--- Task ---
Only one stretch of the data below is needed. Output the lines from the one with "CpG sites. The" up to and including the one with "publication).", exactly as they stand.

--- Material supplied ---
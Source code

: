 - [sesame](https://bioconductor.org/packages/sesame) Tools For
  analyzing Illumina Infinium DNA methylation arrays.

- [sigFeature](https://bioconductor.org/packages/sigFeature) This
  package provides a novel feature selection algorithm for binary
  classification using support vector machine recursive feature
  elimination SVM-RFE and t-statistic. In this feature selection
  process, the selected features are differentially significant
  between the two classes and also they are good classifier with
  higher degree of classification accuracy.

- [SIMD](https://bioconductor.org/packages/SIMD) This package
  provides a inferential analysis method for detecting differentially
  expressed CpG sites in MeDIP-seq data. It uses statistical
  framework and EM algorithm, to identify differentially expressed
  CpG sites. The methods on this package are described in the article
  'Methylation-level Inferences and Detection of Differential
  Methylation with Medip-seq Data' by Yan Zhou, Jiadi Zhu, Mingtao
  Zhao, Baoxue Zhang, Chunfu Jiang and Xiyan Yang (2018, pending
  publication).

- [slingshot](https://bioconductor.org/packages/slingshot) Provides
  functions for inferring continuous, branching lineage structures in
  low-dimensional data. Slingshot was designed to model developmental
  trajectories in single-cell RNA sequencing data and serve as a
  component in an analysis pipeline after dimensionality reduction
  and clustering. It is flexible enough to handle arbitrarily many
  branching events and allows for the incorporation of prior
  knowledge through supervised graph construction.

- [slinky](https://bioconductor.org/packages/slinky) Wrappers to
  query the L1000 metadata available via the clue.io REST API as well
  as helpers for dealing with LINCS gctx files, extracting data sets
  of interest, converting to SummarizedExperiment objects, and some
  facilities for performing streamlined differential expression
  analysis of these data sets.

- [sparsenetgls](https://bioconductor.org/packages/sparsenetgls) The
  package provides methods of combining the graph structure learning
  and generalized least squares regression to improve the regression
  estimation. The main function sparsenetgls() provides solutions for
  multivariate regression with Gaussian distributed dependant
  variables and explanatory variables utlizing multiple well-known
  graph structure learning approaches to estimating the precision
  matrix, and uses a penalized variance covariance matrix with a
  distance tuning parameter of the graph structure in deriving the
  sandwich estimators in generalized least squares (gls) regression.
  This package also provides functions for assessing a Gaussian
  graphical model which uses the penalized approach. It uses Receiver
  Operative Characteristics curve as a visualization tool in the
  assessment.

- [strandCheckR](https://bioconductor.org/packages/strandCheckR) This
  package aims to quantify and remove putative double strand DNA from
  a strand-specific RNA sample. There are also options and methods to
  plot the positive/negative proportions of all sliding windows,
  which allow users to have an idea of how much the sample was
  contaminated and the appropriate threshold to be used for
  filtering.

--- Result below ---
  CpG sites. The methods on this package are described in the article
  'Methylation-level Inferences and Detection of Differential
  Methylation with Medip-seq Data' by Yan Zhou, Jiadi Zhu, Mingtao
  Zhao, Baoxue Zhang, Chunfu Jiang and Xiyan Yang (2018, pending
  publication).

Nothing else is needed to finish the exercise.